Authorities spend about $2,000 (1,600 euros) to track and catch a rhino, said Hofmeyer. Fees include helicopters, drugs and personnel, but exclude transporting the animal.
"The cost implications vary," he said.
A year ago the government gave the green light to studies exploring the possibility of legal trade in rhino horn. No decision has been taken on the matter.
South Africa has more than 18 tons of rhino horn stockpiles, according to figures given by the department of environmental affairs in 2013. In April, a safe owned by a regional parks agency was broken into, and around 40 rhino horns were stolen, raising fresh questions about the illicit trade.
Journalist Julian Rademeyer, author of the book on rhino poaching Killing for Profit, said it had been clear for a long time the relocations would happen.
"It was something that had to be done given the entrenched problems," he said, referring to failed efforts to curb poaching. "It harkens back to some of the plans in the 1960s and 1970s that were instrumental in bringing the white rhino population back from extinction," he told AFP.

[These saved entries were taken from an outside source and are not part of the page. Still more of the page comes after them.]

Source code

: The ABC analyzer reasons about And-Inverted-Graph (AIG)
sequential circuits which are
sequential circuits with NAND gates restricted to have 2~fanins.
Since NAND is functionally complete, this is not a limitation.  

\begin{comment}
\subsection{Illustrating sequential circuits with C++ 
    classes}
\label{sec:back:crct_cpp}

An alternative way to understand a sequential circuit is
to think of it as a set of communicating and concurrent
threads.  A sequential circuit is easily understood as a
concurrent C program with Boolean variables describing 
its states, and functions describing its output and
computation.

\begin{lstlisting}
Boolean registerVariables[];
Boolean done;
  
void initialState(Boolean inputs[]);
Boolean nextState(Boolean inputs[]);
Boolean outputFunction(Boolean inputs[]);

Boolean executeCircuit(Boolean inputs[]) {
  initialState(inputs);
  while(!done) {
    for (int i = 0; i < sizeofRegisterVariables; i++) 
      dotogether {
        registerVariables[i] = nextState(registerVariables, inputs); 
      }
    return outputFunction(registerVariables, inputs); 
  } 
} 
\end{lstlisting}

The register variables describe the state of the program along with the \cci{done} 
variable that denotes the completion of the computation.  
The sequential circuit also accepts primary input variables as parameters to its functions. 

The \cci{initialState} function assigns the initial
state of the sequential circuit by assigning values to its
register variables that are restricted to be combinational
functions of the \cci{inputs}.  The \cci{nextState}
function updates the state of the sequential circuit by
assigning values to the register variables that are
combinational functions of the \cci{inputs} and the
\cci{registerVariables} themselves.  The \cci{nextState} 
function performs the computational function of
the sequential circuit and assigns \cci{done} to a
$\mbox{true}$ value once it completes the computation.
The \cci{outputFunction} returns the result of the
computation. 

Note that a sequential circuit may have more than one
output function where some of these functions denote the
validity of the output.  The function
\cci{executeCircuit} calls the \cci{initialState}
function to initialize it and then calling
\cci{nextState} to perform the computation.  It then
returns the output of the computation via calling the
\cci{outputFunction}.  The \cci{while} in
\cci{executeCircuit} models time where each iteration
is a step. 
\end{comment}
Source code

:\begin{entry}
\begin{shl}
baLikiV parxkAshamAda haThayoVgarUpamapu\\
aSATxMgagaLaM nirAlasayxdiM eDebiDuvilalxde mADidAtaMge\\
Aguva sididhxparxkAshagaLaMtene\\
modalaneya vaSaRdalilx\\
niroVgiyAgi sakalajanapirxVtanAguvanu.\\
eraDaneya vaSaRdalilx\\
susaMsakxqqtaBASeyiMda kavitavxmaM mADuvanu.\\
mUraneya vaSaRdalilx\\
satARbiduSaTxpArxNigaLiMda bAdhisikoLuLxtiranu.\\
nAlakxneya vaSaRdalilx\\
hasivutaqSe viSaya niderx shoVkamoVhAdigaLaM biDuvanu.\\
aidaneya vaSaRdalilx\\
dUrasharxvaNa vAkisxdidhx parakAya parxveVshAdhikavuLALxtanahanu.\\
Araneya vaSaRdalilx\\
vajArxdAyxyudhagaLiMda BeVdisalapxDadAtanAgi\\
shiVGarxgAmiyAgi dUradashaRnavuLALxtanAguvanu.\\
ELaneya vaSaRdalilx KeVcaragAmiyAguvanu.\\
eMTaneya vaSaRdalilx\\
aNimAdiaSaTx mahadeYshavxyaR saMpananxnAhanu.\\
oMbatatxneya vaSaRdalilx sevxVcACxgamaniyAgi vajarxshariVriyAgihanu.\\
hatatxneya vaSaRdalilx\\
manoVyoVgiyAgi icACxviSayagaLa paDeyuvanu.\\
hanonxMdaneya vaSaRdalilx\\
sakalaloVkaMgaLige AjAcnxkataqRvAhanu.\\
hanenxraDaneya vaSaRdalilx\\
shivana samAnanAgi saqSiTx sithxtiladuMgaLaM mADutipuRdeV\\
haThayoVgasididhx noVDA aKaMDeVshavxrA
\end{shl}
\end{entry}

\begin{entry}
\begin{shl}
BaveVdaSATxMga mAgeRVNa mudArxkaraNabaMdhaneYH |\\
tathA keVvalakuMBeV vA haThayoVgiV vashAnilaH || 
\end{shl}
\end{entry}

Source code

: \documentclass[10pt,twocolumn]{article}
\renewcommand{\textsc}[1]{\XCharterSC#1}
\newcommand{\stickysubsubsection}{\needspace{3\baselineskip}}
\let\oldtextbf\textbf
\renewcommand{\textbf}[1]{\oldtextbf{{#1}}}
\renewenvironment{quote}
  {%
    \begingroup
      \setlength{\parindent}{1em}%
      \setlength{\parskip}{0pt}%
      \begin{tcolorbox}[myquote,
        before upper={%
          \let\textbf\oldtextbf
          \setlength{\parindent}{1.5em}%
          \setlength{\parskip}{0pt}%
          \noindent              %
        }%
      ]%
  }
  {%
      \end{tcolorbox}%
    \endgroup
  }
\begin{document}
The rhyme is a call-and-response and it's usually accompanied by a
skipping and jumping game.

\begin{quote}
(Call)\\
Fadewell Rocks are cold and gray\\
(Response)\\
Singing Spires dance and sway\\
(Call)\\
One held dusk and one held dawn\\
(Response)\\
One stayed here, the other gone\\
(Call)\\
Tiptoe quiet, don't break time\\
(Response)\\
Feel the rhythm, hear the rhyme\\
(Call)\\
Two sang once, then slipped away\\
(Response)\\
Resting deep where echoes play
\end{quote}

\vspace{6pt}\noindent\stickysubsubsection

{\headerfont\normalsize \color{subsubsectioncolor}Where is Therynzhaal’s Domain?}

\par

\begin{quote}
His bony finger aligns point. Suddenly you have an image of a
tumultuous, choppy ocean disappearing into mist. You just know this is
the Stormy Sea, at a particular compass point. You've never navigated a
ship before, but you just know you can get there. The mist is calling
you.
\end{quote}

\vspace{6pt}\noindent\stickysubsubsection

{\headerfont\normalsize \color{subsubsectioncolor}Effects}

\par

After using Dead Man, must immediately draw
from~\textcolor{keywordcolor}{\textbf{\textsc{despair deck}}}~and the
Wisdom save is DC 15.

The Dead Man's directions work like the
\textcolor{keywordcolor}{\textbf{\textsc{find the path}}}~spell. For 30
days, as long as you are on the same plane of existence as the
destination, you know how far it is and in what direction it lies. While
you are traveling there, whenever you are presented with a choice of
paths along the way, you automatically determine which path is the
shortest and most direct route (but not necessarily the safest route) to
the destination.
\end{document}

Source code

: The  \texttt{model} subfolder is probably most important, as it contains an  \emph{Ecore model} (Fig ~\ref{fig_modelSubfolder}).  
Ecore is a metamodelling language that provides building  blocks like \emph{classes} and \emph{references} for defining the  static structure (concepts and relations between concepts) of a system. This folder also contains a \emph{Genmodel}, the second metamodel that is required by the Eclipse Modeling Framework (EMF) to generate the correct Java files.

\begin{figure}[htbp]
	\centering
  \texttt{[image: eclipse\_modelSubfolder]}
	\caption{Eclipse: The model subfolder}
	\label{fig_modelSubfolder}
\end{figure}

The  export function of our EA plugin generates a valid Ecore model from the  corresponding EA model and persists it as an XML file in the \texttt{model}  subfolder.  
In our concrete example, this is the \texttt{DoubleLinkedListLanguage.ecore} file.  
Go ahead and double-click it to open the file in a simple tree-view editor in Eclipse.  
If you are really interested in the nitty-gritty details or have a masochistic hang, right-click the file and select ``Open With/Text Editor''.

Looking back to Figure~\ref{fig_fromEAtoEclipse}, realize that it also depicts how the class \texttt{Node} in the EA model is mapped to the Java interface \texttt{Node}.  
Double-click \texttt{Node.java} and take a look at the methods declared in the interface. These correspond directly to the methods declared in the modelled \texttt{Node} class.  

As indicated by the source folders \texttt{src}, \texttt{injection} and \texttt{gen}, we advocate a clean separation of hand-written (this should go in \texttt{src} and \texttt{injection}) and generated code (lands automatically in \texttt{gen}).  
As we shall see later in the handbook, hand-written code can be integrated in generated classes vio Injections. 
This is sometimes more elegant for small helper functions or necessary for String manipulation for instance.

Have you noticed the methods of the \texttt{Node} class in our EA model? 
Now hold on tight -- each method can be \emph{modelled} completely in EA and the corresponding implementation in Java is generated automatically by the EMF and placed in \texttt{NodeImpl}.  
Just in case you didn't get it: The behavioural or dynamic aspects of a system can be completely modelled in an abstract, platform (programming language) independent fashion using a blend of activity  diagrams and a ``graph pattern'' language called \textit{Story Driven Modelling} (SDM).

The country has also relocated 1,450 rhinos from the park in the past 15 years.
But Rademeyer warned that while breaking up the population would make it harder for poachers to find the animals, there would always be illegal hunters from poverty-stricken areas around nature reserves like in Mozambique.
"You're dealing with communities where there are very few opportunities, where corruption is rife, places that are steady recruitment grounds," he said. "The social problems that are helping to foster this situation and that are providing poor people that serve as poachers... aren't going to go away."
Courts have handed stiff sentences to poachers, but police rarely catch the masterminds behind the illegal hunting and trade.